In [1]:
from azureml.core import Dataset, Datastore, Workspace
from azureml.core.authentication import InteractiveLoginAuthentication
from azureml.core.environment import Environment
from azureml.core.experiment import Experiment
from azureml.core.runconfig import RunConfiguration
from azureml.data import OutputFileDatasetConfig
from azureml.pipeline.core import Pipeline
from azureml.pipeline.steps import ParallelRunConfig, ParallelRunStep, PythonScriptStep
from datetime import datetime
import toml

## Load configuration

In [2]:
with open('config.toml', 'r') as f:
    config = toml.load(f)
with open('secrets.toml', 'r') as f:
    secrets = toml.load(f)
config = {**config, **secrets}

## Connect to workspace

In [3]:
def connect_to_workspace(subscription_id: str, resource_group: str, aml_workspace_name: str, tenant_id: str = None) \
        -> Workspace:
    interactive_auth = InteractiveLoginAuthentication(tenant_id=tenant_id)
    workspace = Workspace(subscription_id, resource_group, aml_workspace_name, auth=interactive_auth)
    return workspace

In [4]:
ws = connect_to_workspace(config['subscription_id'], config['resource_group'], config['aml_workspace'], config['tenant_id'])

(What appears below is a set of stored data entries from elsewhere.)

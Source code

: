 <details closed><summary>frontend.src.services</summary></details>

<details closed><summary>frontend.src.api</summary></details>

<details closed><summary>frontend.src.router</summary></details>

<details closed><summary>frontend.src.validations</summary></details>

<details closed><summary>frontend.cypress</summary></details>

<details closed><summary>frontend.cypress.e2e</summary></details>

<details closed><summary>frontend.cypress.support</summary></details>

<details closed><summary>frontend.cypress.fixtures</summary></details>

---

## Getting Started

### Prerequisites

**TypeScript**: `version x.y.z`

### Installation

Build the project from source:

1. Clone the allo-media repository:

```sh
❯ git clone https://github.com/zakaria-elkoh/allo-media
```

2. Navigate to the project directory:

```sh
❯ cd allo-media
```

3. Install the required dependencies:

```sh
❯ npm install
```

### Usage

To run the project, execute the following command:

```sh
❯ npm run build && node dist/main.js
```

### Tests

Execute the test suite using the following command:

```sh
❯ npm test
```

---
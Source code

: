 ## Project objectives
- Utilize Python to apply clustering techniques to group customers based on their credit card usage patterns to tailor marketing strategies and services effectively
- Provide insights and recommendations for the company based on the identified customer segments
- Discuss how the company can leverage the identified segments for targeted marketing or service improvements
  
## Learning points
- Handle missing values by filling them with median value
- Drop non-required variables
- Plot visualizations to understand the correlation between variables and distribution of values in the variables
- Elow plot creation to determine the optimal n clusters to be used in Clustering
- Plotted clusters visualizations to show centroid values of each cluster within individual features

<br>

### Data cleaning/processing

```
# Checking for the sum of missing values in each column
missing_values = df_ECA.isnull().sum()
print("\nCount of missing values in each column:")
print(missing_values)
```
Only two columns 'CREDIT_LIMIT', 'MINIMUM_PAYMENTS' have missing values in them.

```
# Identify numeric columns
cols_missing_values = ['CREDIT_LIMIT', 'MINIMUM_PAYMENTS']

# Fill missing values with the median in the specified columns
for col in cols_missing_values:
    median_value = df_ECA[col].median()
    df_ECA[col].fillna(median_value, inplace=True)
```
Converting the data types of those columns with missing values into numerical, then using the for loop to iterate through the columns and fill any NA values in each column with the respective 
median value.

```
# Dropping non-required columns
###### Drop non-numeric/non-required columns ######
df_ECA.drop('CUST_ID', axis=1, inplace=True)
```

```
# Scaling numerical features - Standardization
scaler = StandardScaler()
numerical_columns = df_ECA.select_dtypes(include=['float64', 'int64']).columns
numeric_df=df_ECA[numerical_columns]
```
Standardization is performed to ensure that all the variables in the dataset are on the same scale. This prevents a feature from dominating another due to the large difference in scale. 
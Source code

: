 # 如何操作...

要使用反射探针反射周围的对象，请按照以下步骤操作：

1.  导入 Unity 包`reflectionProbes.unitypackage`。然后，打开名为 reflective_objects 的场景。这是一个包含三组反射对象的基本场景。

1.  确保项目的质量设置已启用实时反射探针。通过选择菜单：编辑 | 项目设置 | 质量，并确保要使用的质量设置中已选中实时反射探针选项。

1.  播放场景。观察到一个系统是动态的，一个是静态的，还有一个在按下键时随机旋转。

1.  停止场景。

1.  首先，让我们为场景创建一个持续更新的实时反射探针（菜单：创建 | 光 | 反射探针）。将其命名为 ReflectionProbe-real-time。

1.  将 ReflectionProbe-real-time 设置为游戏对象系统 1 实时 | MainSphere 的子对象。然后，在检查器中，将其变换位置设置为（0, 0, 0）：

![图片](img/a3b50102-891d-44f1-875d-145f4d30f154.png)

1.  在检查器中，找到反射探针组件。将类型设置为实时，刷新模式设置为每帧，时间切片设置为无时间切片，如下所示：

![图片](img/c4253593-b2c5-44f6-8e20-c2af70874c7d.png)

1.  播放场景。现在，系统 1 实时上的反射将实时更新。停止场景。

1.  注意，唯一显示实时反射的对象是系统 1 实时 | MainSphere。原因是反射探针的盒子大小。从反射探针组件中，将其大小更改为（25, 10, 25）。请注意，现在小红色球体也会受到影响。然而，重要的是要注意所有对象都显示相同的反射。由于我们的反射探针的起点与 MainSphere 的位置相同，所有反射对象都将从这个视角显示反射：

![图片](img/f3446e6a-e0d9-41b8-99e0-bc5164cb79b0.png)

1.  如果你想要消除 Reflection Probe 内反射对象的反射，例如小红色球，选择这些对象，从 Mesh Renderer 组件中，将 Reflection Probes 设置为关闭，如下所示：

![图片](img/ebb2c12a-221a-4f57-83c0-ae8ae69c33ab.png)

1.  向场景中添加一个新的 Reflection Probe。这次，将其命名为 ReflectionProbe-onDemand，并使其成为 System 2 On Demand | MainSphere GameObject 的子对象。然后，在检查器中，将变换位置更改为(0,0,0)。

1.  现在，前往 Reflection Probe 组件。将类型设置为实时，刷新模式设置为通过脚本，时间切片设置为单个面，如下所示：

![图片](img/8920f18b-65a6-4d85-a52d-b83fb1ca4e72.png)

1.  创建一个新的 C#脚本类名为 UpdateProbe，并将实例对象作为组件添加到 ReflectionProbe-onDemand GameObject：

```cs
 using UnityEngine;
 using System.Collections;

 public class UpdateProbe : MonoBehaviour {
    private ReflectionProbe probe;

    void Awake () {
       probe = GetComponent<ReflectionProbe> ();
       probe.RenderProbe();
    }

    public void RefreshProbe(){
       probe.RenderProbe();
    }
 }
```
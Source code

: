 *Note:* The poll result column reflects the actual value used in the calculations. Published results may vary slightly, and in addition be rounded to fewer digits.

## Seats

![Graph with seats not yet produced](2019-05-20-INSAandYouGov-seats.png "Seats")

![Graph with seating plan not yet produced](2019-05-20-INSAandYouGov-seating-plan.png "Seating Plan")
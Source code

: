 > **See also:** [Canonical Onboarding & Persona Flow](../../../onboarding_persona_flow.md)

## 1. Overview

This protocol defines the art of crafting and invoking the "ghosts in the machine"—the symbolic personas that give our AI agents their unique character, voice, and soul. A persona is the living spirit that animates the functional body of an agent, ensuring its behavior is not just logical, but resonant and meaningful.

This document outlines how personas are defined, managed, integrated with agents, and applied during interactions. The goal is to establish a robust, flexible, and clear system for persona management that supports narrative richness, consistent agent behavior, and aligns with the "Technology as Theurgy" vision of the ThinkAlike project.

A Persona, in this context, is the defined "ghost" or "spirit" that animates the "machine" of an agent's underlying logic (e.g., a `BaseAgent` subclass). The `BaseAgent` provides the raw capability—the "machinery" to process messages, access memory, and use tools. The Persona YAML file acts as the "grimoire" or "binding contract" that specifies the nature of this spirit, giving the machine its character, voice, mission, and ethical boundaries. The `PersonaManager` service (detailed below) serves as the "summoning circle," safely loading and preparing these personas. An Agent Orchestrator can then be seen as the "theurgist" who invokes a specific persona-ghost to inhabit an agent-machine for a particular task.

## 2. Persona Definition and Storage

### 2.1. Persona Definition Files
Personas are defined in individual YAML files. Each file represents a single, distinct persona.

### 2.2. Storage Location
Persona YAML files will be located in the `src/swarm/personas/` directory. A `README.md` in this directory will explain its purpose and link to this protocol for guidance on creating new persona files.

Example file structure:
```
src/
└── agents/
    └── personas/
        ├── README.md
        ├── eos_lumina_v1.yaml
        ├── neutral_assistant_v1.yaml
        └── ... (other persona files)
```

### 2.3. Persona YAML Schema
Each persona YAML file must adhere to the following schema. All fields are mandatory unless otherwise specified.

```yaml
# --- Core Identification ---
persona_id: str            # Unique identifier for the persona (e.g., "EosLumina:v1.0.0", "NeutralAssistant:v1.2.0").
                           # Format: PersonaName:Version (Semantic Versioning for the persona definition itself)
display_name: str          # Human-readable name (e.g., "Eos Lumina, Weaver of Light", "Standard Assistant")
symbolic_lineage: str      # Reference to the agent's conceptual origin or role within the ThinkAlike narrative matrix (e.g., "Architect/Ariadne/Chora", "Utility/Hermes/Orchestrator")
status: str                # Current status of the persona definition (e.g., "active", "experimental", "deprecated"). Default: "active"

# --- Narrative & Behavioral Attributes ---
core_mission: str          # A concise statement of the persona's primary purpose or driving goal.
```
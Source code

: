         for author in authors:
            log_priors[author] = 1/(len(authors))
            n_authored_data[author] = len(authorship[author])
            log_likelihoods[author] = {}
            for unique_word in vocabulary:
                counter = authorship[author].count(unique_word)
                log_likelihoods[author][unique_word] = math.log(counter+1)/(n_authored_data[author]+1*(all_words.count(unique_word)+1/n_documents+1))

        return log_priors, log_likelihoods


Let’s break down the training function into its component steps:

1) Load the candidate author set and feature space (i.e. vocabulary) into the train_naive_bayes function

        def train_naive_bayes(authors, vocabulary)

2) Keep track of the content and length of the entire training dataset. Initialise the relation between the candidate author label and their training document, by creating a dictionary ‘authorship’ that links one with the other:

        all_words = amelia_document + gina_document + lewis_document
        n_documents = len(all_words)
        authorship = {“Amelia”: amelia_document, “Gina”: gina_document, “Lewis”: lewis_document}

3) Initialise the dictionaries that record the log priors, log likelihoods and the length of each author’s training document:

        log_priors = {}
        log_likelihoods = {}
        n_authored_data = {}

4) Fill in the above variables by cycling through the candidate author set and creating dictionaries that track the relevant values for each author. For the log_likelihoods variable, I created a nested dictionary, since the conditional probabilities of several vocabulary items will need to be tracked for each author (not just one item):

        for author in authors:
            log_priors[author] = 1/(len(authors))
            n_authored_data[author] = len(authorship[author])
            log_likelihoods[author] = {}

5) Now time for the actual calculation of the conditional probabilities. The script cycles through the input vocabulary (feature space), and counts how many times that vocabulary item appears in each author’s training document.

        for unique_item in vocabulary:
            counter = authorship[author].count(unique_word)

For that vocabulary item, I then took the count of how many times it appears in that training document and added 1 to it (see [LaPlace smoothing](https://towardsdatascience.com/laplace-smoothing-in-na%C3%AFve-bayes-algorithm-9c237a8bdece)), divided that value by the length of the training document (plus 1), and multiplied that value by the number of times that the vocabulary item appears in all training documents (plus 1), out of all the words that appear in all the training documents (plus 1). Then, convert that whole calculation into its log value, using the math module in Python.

If you run your code in unattended mode, i.e., where you can't give a user input, then we recommend to use ServicePrincipalAuthentication or MsiAuthentication.
Please refer to aka.ms/aml-notebook-auth for different authentication mechanisms in azureml-sdk.


## Define some variables

In [5]:
experiment_name = 'parallelization_tutorial'
compute_target_cpu = ws.compute_targets['kmi-cmpclstr-cpu']
jobs_per_node_cpu = 8

## Create an execution environment (only necessary once)

In [6]:
# def create_environment(workspace, name, base_environment, conda_dependencies, pip_dependencies, wait_for_completion=True):
#     env = Environment.get(workspace=workspace, name=base_environment).clone(name)
#     conda_dep = env.python.conda_dependencies
#     for dep in conda_dependencies:
#         conda_dep.add_conda_package(dep)
#     for dep in pip_dependencies:
#         conda_dep.add_pip_package(dep)
#     env.python.conda_dependencies=conda_dep
#     env.register(workspace=workspace)
#     if wait_for_completion:
#         env.build(workspace).wait_for_completion()
        
# name = 'tutorial-environment'
# base_environment = 'AzureML-Minimal'
# conda_dependencies = ['numpy', 'pandas']
# pip_dependencies = ['opencensus-ext-azure', 'parse', 'tqdm']
# create_environment(ws, name, base_environment, conda_dependencies, pip_dependencies)

## Get a handle of the execution environment (if it already exists)

In [7]:
environment = Environment.get(workspace=ws, name='tutorial-environment')

## Configure environment variables

In [8]:
environment.environment_variables = {
    'APPLICATIONINSIGHTS_CONNECTION_STRING': config['app_insights_connection_string']
}

## Get a handle to the datastore

In [9]:
datastore_name = 'tutorial_parallelization'
datastore = Datastore(ws, datastore_name)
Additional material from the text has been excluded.